(Plain-text document sources)
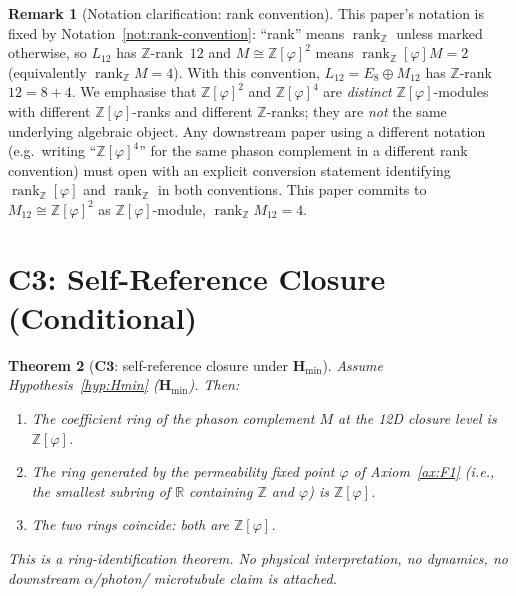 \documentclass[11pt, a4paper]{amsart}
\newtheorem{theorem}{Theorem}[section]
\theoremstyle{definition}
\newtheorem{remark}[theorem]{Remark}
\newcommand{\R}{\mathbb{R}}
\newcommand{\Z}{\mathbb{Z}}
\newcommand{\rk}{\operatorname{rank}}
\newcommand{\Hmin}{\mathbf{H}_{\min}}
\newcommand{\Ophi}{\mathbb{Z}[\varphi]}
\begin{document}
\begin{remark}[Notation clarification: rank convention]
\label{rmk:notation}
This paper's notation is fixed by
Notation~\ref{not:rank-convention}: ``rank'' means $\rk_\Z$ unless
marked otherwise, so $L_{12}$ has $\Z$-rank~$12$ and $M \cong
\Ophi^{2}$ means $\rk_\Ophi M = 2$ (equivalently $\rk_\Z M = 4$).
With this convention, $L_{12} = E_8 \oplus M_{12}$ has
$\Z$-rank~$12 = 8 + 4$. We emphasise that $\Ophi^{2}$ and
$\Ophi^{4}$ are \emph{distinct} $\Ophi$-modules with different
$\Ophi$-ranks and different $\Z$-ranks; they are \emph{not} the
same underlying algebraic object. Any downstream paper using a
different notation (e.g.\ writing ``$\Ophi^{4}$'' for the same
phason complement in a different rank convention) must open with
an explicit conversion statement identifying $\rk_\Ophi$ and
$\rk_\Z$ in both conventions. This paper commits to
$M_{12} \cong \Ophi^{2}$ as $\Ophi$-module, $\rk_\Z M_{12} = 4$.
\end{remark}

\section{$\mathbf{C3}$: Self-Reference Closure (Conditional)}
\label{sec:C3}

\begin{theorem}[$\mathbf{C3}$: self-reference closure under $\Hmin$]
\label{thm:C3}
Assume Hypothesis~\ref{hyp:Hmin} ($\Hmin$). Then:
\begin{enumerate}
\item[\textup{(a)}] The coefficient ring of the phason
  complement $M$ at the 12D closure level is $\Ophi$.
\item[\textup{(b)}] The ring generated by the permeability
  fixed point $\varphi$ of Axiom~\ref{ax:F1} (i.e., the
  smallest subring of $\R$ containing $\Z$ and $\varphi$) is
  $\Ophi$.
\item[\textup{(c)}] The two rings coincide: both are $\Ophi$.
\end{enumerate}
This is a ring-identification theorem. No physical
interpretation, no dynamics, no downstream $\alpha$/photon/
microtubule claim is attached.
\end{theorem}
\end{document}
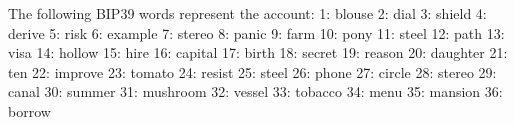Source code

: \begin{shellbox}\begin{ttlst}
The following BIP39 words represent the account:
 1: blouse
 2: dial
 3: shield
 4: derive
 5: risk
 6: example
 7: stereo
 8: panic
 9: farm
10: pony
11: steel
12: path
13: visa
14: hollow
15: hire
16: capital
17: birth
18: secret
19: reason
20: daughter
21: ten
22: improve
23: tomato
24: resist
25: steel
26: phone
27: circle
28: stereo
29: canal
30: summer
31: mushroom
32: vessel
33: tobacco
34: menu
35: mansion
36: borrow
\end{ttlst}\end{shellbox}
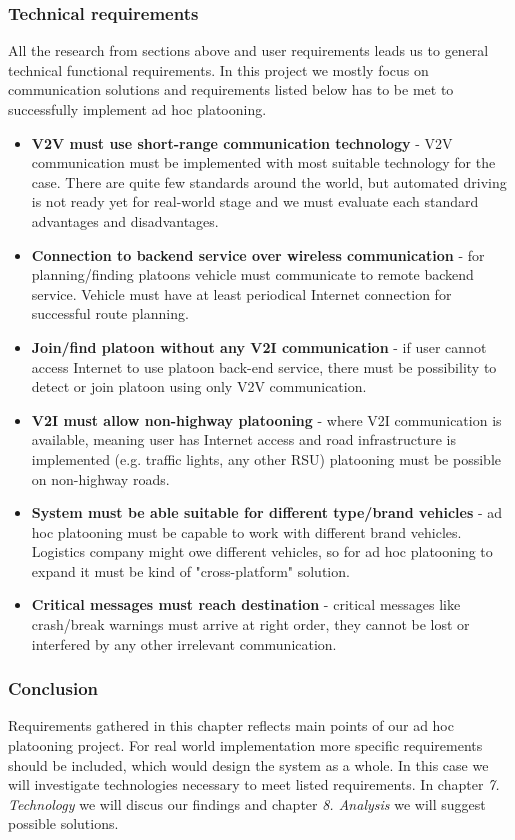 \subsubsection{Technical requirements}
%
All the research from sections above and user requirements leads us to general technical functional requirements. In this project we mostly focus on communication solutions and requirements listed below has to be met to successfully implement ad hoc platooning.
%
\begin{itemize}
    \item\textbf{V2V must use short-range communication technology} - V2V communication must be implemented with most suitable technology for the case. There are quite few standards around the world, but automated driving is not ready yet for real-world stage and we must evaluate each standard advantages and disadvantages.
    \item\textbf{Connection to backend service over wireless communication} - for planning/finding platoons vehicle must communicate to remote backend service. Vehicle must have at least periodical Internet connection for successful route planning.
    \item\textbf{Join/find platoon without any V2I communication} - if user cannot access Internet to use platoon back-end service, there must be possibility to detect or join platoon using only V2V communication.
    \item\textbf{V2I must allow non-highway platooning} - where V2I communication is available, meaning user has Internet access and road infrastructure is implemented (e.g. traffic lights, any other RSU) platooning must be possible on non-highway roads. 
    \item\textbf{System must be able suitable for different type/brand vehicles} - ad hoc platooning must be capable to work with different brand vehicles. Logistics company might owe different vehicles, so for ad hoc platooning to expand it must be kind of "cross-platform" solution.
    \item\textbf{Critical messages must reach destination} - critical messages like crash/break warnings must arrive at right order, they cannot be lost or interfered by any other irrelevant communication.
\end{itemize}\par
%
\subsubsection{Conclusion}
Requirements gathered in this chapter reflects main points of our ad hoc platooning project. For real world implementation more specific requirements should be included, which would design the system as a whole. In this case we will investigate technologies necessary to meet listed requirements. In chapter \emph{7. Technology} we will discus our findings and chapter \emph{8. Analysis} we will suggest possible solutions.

## Instructions to follow
Exact repetition of all entries is required. The pictures should not appear.

## Finished exercise
 \documentclass[11pt, a4paper]{amsart}
\newtheorem{theorem}{Theorem}[section]
\theoremstyle{definition}
\newtheorem{remark}[theorem]{Remark}
\newcommand{\R}{\mathbb{R}}
\newcommand{\Z}{\mathbb{Z}}
\newcommand{\rk}{\operatorname{rank}}
\newcommand{\Hmin}{\mathbf{H}_{\min}}
\newcommand{\Ophi}{\mathbb{Z}[\varphi]}
\begin{document}
\begin{remark}[Notation clarification: rank convention]
\label{rmk:notation}
This paper's notation is fixed by
Notation~\ref{not:rank-convention}: ``rank'' means $\rk_\Z$ unless
marked otherwise, so $L_{12}$ has $\Z$-rank~$12$ and $M \cong
\Ophi^{2}$ means $\rk_\Ophi M = 2$ (equivalently $\rk_\Z M = 4$).
With this convention, $L_{12} = E_8 \oplus M_{12}$ has
$\Z$-rank~$12 = 8 + 4$. We emphasise that $\Ophi^{2}$ and
$\Ophi^{4}$ are \emph{distinct} $\Ophi$-modules with different
$\Ophi$-ranks and different $\Z$-ranks; they are \emph{not} the
same underlying algebraic object. Any downstream paper using a
different notation (e.g.\ writing ``$\Ophi^{4}$'' for the same
phason complement in a different rank convention) must open with
an explicit conversion statement identifying $\rk_\Ophi$ and
$\rk_\Z$ in both conventions. This paper commits to
$M_{12} \cong \Ophi^{2}$ as $\Ophi$-module, $\rk_\Z M_{12} = 4$.
\end{remark}

\section{$\mathbf{C3}$: Self-Reference Closure (Conditional)}
\label{sec:C3}

\begin{theorem}[$\mathbf{C3}$: self-reference closure under $\Hmin$]
\label{thm:C3}
Assume Hypothesis~\ref{hyp:Hmin} ($\Hmin$). Then:
\begin{enumerate}
\item[\textup{(a)}] The coefficient ring of the phason
  complement $M$ at the 12D closure level is $\Ophi$.
\item[\textup{(b)}] The ring generated by the permeability
  fixed point $\varphi$ of Axiom~\ref{ax:F1} (i.e., the
  smallest subring of $\R$ containing $\Z$ and $\varphi$) is
  $\Ophi$.
\item[\textup{(c)}] The two rings coincide: both are $\Ophi$.
\end{enumerate}
This is a ring-identification theorem. No physical
interpretation, no dynamics, no downstream $\alpha$/photon/
microtubule claim is attached.
\end{theorem}
\end{document}
Source code

: \begin{shellbox}\begin{ttlst}
The following BIP39 words represent the account:
 1: blouse
 2: dial
 3: shield
 4: derive
 5: risk
 6: example
 7: stereo
 8: panic
 9: farm
10: pony
11: steel
12: path
13: visa
14: hollow
15: hire
16: capital
17: birth
18: secret
19: reason
20: daughter
21: ten
22: improve
23: tomato
24: resist
25: steel
26: phone
27: circle
28: stereo
29: canal
30: summer
31: mushroom
32: vessel
33: tobacco
34: menu
35: mansion
36: borrow
\end{ttlst}\end{shellbox}
 \subsubsection{Technical requirements}
%
All the research from sections above and user requirements leads us to general technical functional requirements. In this project we mostly focus on communication solutions and requirements listed below has to be met to successfully implement ad hoc platooning.
%
\begin{itemize}
    \item\textbf{V2V must use short-range communication technology} - V2V communication must be implemented with most suitable technology for the case. There are quite few standards around the world, but automated driving is not ready yet for real-world stage and we must evaluate each standard advantages and disadvantages.
    \item\textbf{Connection to backend service over wireless communication} - for planning/finding platoons vehicle must communicate to remote backend service. Vehicle must have at least periodical Internet connection for successful route planning.
    \item\textbf{Join/find platoon without any V2I communication} - if user cannot access Internet to use platoon back-end service, there must be possibility to detect or join platoon using only V2V communication.
    \item\textbf{V2I must allow non-highway platooning} - where V2I communication is available, meaning user has Internet access and road infrastructure is implemented (e.g. traffic lights, any other RSU) platooning must be possible on non-highway roads. 
    \item\textbf{System must be able suitable for different type/brand vehicles} - ad hoc platooning must be capable to work with different brand vehicles. Logistics company might owe different vehicles, so for ad hoc platooning to expand it must be kind of "cross-platform" solution.
    \item\textbf{Critical messages must reach destination} - critical messages like crash/break warnings must arrive at right order, they cannot be lost or interfered by any other irrelevant communication.
\end{itemize}\par
%
\subsubsection{Conclusion}
Requirements gathered in this chapter reflects main points of our ad hoc platooning project. For real world implementation more specific requirements should be included, which would design the system as a whole. In this case we will investigate technologies necessary to meet listed requirements. In chapter \emph{7. Technology} we will discus our findings and chapter \emph{8. Analysis} we will suggest possible solutions.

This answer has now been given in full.